Author: Beth Revis
Pages: 398
Publication: January 11, 2011
Pubisher: Razorbill
Summary taken from goodreads:
Seventeen-year-old Amy joins her parents as frozen cargo aboard the vast spaceship Godspeed and expects to awaken on a new planet, three hundred years in the future. Never could she have known that her frozen slumber would come to an end fifty years too soon and that she would be thrust into the brave new world of a spaceship that lives by its own rules.
Amy quickly realizes that her awakening was no mere computer malfunction. Someone - one of the few thousand inhabitants of the spaceship - tried to kill her. And if Amy doesn't do something soon, her parents will be next.

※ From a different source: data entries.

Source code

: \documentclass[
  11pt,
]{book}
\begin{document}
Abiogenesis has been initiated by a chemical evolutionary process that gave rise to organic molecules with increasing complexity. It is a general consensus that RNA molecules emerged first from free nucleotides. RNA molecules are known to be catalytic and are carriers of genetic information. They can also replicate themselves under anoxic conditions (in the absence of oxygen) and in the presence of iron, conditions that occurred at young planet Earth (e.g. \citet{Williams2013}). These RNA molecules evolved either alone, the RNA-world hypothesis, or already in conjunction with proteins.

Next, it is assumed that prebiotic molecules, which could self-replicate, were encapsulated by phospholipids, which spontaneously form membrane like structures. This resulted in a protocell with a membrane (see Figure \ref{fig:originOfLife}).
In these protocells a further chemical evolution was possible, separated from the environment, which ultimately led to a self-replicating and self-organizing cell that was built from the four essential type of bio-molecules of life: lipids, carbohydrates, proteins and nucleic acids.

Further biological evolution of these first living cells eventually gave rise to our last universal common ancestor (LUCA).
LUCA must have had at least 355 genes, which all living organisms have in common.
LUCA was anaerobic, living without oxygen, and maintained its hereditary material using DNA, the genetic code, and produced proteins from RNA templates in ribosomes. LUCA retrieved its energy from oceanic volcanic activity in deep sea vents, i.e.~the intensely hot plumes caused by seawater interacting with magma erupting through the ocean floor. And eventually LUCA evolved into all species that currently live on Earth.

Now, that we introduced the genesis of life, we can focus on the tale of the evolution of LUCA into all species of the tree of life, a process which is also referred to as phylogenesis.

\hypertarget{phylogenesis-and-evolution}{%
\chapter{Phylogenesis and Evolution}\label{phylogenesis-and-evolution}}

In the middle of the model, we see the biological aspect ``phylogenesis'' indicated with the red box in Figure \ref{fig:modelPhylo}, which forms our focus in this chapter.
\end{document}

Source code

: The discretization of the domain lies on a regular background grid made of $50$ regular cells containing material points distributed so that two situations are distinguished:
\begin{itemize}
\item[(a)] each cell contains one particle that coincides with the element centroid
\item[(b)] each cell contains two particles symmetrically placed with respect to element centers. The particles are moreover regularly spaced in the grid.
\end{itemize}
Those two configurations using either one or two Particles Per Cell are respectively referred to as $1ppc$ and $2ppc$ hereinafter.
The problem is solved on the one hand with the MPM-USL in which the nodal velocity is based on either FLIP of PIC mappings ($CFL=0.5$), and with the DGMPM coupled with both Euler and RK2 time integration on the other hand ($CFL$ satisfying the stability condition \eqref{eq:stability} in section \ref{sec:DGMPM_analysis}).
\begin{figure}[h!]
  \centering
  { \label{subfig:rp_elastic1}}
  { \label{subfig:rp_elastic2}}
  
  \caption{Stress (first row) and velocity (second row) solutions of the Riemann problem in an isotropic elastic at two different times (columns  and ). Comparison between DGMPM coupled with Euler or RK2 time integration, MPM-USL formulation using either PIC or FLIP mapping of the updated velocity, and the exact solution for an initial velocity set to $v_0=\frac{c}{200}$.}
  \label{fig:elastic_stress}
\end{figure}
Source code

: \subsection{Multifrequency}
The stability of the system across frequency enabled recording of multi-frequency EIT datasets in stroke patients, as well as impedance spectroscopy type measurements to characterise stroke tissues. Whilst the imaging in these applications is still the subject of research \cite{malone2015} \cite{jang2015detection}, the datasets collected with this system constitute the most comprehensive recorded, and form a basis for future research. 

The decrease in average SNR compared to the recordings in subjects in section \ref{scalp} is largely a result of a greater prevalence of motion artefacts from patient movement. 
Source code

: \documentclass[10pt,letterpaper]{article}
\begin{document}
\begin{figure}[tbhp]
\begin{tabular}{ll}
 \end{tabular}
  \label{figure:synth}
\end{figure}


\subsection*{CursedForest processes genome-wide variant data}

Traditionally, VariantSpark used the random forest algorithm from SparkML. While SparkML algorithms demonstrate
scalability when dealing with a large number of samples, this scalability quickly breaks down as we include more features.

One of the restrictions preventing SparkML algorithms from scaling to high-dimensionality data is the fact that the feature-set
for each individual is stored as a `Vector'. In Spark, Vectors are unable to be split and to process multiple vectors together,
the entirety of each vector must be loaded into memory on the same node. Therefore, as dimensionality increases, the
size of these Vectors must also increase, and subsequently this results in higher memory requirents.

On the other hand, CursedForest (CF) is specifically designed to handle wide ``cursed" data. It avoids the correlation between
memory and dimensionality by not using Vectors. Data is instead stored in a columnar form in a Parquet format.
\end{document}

Now, Amy must race to unlock Godspeed's hidden secrets. But out of her list of murder suspects, there's only one who matters: Elder, the future leader of the ship and the love she could never have seen coming.
3 STARS - I LIKED IT ENOUGH
MY REVIEW:
I can see why people raved about this book so much when it first came out. The constant twists and turns were almost as fun as a rollercoaster and the writing was very well done. While the pacing was pretty slow in the beginning, the writing itself was engaging, which helped amp up the suspense once the murders started.
However, even with the unraveling of the mysteries and lies, I still couldn't bring myself to care about the story much. My initial suspicions and guesses turned out to be true; they were pretty obvious, really. Although there were some unexpected secrets revealed, it do much of a difference to my opinion and sympathy towards the characters.
I didn't really connect with the characters much. Amy irritated me half of the time since she only looked at the past and only thought of her dad. I understand that I wouldn't want to be in her situation where everyone thought that she was liar, but I wouldn't spend most of my time wallowing in angst and constantly saying that I have to protect my parents and never actually doing anything about it.
Elder was pretty okay. He was always trying to figure out how he would be a great leader when it would be his turn in the future. That is, when he was so preoccupied with his with Amy and his "love" for her. I don't like how he had the whole "love at first sight" cliche. It didn't really seem all that believable.
While the book raises some interesting moral questions, I'm still not sure if I want to buy the sequel when it comes out.